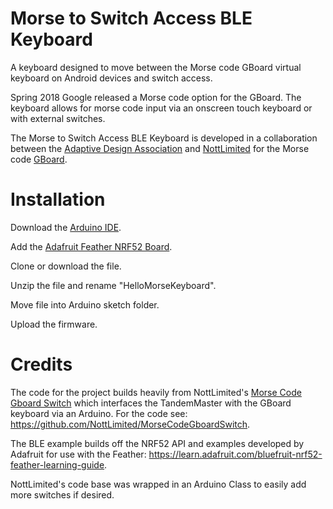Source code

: # Morse to Switch Access BLE Keyboard

A keyboard designed to move between the Morse code GBoard virtual keyboard on Android devices and switch access.

Spring 2018 Google released a Morse code option for the GBoard.  The keyboard allows for morse code input via an onscreen touch keyboard or with external switches.

The Morse to Switch Access BLE Keyboard is developed in a collaboration between the [Adaptive Design Association](http://www.adaptivedesign.org/) and [NottLimited](http://www.tandemmaster.org/home.html) for the Morse code [GBoard](https://experiments.withgoogle.com/collection/morse).

# Installation

Download the [Arduino IDE](https://www.arduino.cc/en/Main/Software).

Add the [Adafruit Feather NRF52 Board](https://learn.adafruit.com/bluefruit-nrf52-feather-learning-guide).

Clone or download the file.

Unzip the file and rename "HelloMorseKeyboard".

Move file into Arduino sketch folder.

Upload the firmware.

# Credits

The code for the project builds heavily from NottLimited's [Morse Code Gboard Switch](https://www.instructables.com/id/Gboard-Input-Switch-for-Morse-Code/) which interfaces the TandemMaster with the GBoard keyboard via an Arduino. For the code see: https://github.com/NottLimited/MorseCodeGboardSwitch.

The BLE example builds off the NRF52 API and examples developed by Adafruit for use with the Feather: https://learn.adafruit.com/bluefruit-nrf52-feather-learning-guide.

NottLimited's code base was wrapped in an Arduino Class to easily add more switches if desired.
----------
» PROBLEM TO WORK ON:
All lines from the one that contains "A keyboard designed" to the last line above must be given again exactly, with both included and nothing added.

» RESPONSE TO THE EXERCISE:
A keyboard designed to move between the Morse code GBoard virtual keyboard on Android devices and switch access.

Spring 2018 Google released a Morse code option for the GBoard.  The keyboard allows for morse code input via an onscreen touch keyboard or with external switches.

The Morse to Switch Access BLE Keyboard is developed in a collaboration between the [Adaptive Design Association](http://www.adaptivedesign.org/) and [NottLimited](http://www.tandemmaster.org/home.html) for the Morse code [GBoard](https://experiments.withgoogle.com/collection/morse).

# Installation

Download the [Arduino IDE](https://www.arduino.cc/en/Main/Software).

Add the [Adafruit Feather NRF52 Board](https://learn.adafruit.com/bluefruit-nrf52-feather-learning-guide).

Clone or download the file.

Unzip the file and rename "HelloMorseKeyboard".

Move file into Arduino sketch folder.

Upload the firmware.

# Credits

The code for the project builds heavily from NottLimited's [Morse Code Gboard Switch](https://www.instructables.com/id/Gboard-Input-Switch-for-Morse-Code/) which interfaces the TandemMaster with the GBoard keyboard via an Arduino. For the code see: https://github.com/NottLimited/MorseCodeGboardSwitch.

The BLE example builds off the NRF52 API and examples developed by Adafruit for use with the Feather: https://learn.adafruit.com/bluefruit-nrf52-feather-learning-guide.

NottLimited's code base was wrapped in an Arduino Class to easily add more switches if desired.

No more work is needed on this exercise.